Then as usual, a few careless mistakes, but lucky I spotted my stupid errors midway while doing the paper.
I think the best was this part: I CAN FINALLY DO VECTORS. I think. (But remembering yesterday, "I may be wrong)
It was surprisingly trivial. It seemed different. Don't know lahh.. Don't say so much, later come back whole question wrong. (lol)
Life is Hard. But here's what I say, How hard must it get? Does it always have to keep on getting harder? Day by day, night by night, thoughts just keep on piling up. Problems compounded, solutions dissipated.
I remembered I did say I just wished I could do magic. Yes... Now I wish its the time. Could anything get worse? Or is this suppose to be the time where something miraculous happens and then I want to get on with life all over again?

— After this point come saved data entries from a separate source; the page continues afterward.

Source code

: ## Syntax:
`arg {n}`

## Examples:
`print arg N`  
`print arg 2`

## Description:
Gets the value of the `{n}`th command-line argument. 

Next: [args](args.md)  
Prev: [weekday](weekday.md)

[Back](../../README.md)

The thing is, I haven't even been having enough time to be able to pen all this down. It's been too much to handle, too little time on hand. I don't want to burden others. I don't want to bother others. MY PROBLEMS are FOR ME to solve. My stuffs are for me to settle. But still, I have my limits. There are only so much I can do.
things must change. I accept that. And I will work with it. I will work with circumstances thrown at me. I will stand ground and not sway. I will give my best to resist what I can. But hereafter, when all my energy is sapped, then watch inevitably, as I eventually fall.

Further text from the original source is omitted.